#### [Records shown]
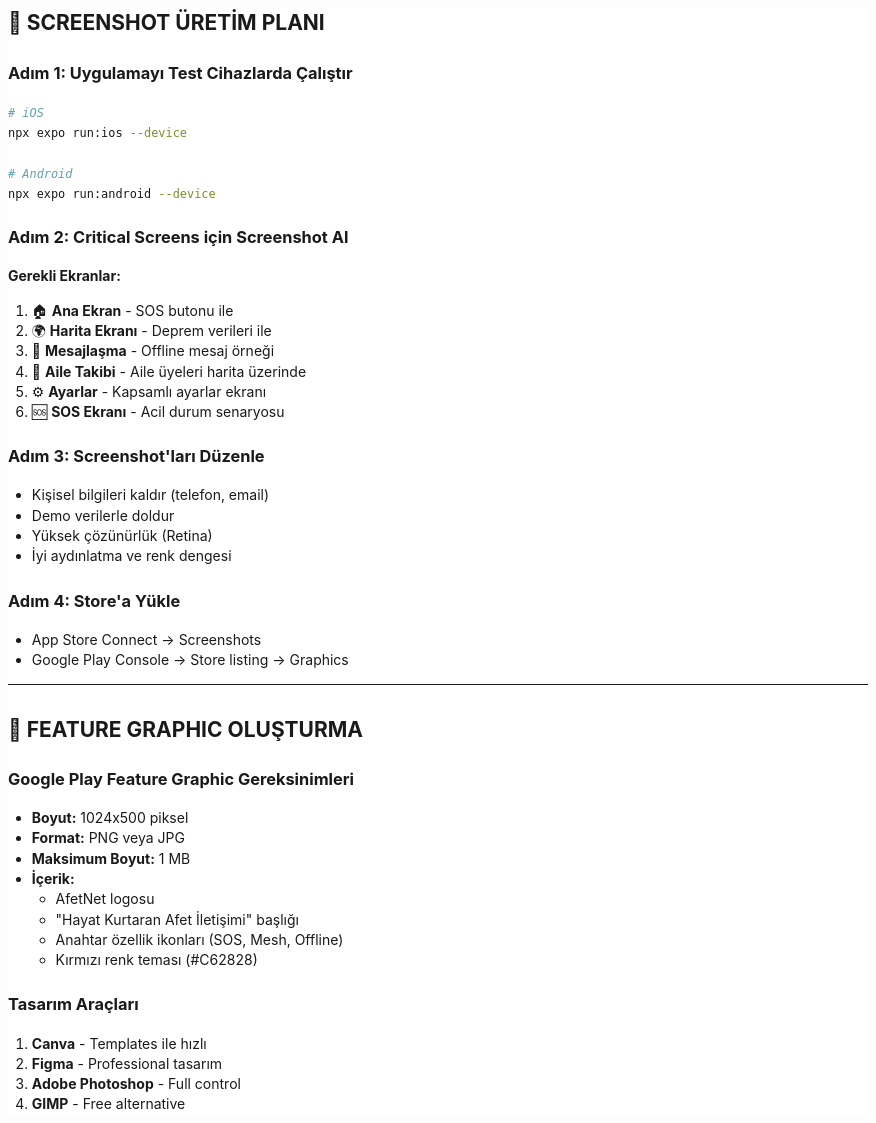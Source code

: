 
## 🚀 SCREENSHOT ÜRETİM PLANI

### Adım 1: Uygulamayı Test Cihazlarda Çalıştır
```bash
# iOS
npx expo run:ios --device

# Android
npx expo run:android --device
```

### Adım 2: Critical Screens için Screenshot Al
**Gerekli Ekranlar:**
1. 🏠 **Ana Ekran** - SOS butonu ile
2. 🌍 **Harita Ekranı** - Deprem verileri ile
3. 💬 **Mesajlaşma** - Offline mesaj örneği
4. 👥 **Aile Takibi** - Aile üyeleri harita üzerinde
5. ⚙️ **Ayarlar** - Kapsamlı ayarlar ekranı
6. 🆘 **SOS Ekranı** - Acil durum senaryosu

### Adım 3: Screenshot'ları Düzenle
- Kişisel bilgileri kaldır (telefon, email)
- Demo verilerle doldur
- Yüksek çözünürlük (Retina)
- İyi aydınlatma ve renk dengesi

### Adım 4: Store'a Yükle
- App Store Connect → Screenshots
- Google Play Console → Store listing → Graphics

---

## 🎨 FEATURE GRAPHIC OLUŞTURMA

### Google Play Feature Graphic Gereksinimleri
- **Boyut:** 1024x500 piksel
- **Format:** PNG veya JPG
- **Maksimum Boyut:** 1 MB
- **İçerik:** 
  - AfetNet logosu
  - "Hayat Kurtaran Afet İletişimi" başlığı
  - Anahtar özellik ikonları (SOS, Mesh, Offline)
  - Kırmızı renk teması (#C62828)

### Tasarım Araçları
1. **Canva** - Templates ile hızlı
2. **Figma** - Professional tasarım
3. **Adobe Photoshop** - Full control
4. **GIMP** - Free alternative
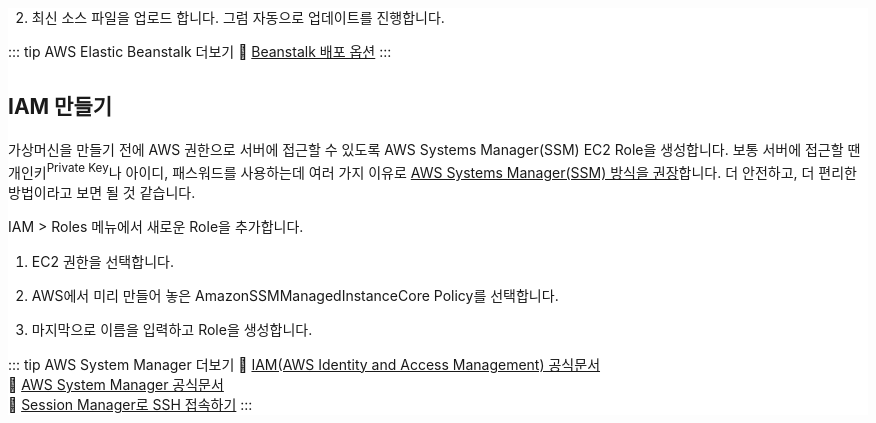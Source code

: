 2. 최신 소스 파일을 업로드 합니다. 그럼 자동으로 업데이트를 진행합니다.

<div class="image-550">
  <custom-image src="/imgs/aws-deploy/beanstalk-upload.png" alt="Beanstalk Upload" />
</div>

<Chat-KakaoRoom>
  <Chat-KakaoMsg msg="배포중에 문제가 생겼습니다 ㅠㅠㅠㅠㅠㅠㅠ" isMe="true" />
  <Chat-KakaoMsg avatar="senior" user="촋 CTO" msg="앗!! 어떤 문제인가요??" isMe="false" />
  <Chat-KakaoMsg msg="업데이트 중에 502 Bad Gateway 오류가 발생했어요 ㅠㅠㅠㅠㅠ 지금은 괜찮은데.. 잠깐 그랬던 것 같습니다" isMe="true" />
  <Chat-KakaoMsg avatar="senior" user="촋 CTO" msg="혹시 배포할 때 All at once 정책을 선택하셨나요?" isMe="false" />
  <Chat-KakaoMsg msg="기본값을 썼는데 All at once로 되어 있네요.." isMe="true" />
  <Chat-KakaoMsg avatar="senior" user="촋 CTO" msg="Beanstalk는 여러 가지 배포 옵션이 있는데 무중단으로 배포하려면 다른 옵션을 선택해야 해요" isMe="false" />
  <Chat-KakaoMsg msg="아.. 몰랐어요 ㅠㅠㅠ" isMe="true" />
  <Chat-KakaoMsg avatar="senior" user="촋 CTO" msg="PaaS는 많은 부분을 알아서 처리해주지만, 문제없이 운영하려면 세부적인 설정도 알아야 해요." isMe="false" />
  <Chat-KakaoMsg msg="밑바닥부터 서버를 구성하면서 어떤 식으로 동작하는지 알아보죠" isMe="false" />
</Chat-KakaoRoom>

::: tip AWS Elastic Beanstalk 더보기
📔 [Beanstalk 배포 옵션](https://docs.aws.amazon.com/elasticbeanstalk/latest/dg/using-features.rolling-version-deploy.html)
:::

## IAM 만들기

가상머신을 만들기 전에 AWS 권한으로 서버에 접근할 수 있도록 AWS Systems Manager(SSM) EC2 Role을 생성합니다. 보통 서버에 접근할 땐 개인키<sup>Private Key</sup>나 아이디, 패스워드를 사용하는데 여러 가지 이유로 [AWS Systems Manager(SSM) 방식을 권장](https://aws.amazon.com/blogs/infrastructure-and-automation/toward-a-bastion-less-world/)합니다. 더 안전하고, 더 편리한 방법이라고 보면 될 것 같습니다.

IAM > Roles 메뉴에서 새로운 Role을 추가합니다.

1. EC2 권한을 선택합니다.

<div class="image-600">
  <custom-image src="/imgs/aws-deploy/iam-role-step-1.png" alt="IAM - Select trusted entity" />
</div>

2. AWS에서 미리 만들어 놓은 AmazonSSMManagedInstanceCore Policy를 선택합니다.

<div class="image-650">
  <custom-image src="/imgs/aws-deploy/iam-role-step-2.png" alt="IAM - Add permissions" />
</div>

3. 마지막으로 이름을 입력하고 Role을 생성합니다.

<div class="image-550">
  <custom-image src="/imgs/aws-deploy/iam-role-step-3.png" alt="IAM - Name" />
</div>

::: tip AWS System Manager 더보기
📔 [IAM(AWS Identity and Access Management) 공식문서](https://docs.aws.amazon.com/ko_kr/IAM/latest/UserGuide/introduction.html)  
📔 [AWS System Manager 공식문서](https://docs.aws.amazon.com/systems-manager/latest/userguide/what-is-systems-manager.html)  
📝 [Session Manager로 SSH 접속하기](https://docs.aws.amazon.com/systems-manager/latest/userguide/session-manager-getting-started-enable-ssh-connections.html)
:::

#### [Work instruction]
Repeat every line of the data above exactly, but drop the pictures.

#### [Answer box]
Source code

: 
## 🚀 SCREENSHOT ÜRETİM PLANI

### Adım 1: Uygulamayı Test Cihazlarda Çalıştır
```bash
# iOS
npx expo run:ios --device

# Android
npx expo run:android --device
```

### Adım 2: Critical Screens için Screenshot Al
**Gerekli Ekranlar:**
1. 🏠 **Ana Ekran** - SOS butonu ile
2. 🌍 **Harita Ekranı** - Deprem verileri ile
3. 💬 **Mesajlaşma** - Offline mesaj örneği
4. 👥 **Aile Takibi** - Aile üyeleri harita üzerinde
5. ⚙️ **Ayarlar** - Kapsamlı ayarlar ekranı
6. 🆘 **SOS Ekranı** - Acil durum senaryosu

### Adım 3: Screenshot'ları Düzenle
- Kişisel bilgileri kaldır (telefon, email)
- Demo verilerle doldur
- Yüksek çözünürlük (Retina)
- İyi aydınlatma ve renk dengesi

### Adım 4: Store'a Yükle
- App Store Connect → Screenshots
- Google Play Console → Store listing → Graphics

---

## 🎨 FEATURE GRAPHIC OLUŞTURMA

### Google Play Feature Graphic Gereksinimleri
- **Boyut:** 1024x500 piksel
- **Format:** PNG veya JPG
- **Maksimum Boyut:** 1 MB
- **İçerik:** 
  - AfetNet logosu
  - "Hayat Kurtaran Afet İletişimi" başlığı
  - Anahtar özellik ikonları (SOS, Mesh, Offline)
  - Kırmızı renk teması (#C62828)

### Tasarım Araçları
1. **Canva** - Templates ile hızlı
2. **Figma** - Professional tasarım
3. **Adobe Photoshop** - Full control
4. **GIMP** - Free alternative
Source code

: 2. 최신 소스 파일을 업로드 합니다. 그럼 자동으로 업데이트를 진행합니다.

<div class="image-550">
  <custom-image src="/imgs/aws-deploy/beanstalk-upload.png" alt="Beanstalk Upload" />
</div>

<Chat-KakaoRoom>
  <Chat-KakaoMsg msg="배포중에 문제가 생겼습니다 ㅠㅠㅠㅠㅠㅠㅠ" isMe="true" />
  <Chat-KakaoMsg avatar="senior" user="촋 CTO" msg="앗!! 어떤 문제인가요??" isMe="false" />
  <Chat-KakaoMsg msg="업데이트 중에 502 Bad Gateway 오류가 발생했어요 ㅠㅠㅠㅠㅠ 지금은 괜찮은데.. 잠깐 그랬던 것 같습니다" isMe="true" />
  <Chat-KakaoMsg avatar="senior" user="촋 CTO" msg="혹시 배포할 때 All at once 정책을 선택하셨나요?" isMe="false" />
  <Chat-KakaoMsg msg="기본값을 썼는데 All at once로 되어 있네요.." isMe="true" />
  <Chat-KakaoMsg avatar="senior" user="촋 CTO" msg="Beanstalk는 여러 가지 배포 옵션이 있는데 무중단으로 배포하려면 다른 옵션을 선택해야 해요" isMe="false" />
  <Chat-KakaoMsg msg="아.. 몰랐어요 ㅠㅠㅠ" isMe="true" />
  <Chat-KakaoMsg avatar="senior" user="촋 CTO" msg="PaaS는 많은 부분을 알아서 처리해주지만, 문제없이 운영하려면 세부적인 설정도 알아야 해요." isMe="false" />
  <Chat-KakaoMsg msg="밑바닥부터 서버를 구성하면서 어떤 식으로 동작하는지 알아보죠" isMe="false" />
</Chat-KakaoRoom>

::: tip AWS Elastic Beanstalk 더보기
📔 [Beanstalk 배포 옵션](https://docs.aws.amazon.com/elasticbeanstalk/latest/dg/using-features.rolling-version-deploy.html)
:::

## IAM 만들기

가상머신을 만들기 전에 AWS 권한으로 서버에 접근할 수 있도록 AWS Systems Manager(SSM) EC2 Role을 생성합니다. 보통 서버에 접근할 땐 개인키<sup>Private Key</sup>나 아이디, 패스워드를 사용하는데 여러 가지 이유로 [AWS Systems Manager(SSM) 방식을 권장](https://aws.amazon.com/blogs/infrastructure-and-automation/toward-a-bastion-less-world/)합니다. 더 안전하고, 더 편리한 방법이라고 보면 될 것 같습니다.

IAM > Roles 메뉴에서 새로운 Role을 추가합니다.

1. EC2 권한을 선택합니다.

<div class="image-600">
  <custom-image src="/imgs/aws-deploy/iam-role-step-1.png" alt="IAM - Select trusted entity" />
</div>

2. AWS에서 미리 만들어 놓은 AmazonSSMManagedInstanceCore Policy를 선택합니다.

<div class="image-650">
  <custom-image src="/imgs/aws-deploy/iam-role-step-2.png" alt="IAM - Add permissions" />
</div>

3. 마지막으로 이름을 입력하고 Role을 생성합니다.

<div class="image-550">
  <custom-image src="/imgs/aws-deploy/iam-role-step-3.png" alt="IAM - Name" />
</div>

::: tip AWS System Manager 더보기
📔 [IAM(AWS Identity and Access Management) 공식문서](https://docs.aws.amazon.com/ko_kr/IAM/latest/UserGuide/introduction.html)  
📔 [AWS System Manager 공식문서](https://docs.aws.amazon.com/systems-manager/latest/userguide/what-is-systems-manager.html)  
📝 [Session Manager로 SSH 접속하기](https://docs.aws.amazon.com/systems-manager/latest/userguide/session-manager-getting-started-enable-ssh-connections.html)
:::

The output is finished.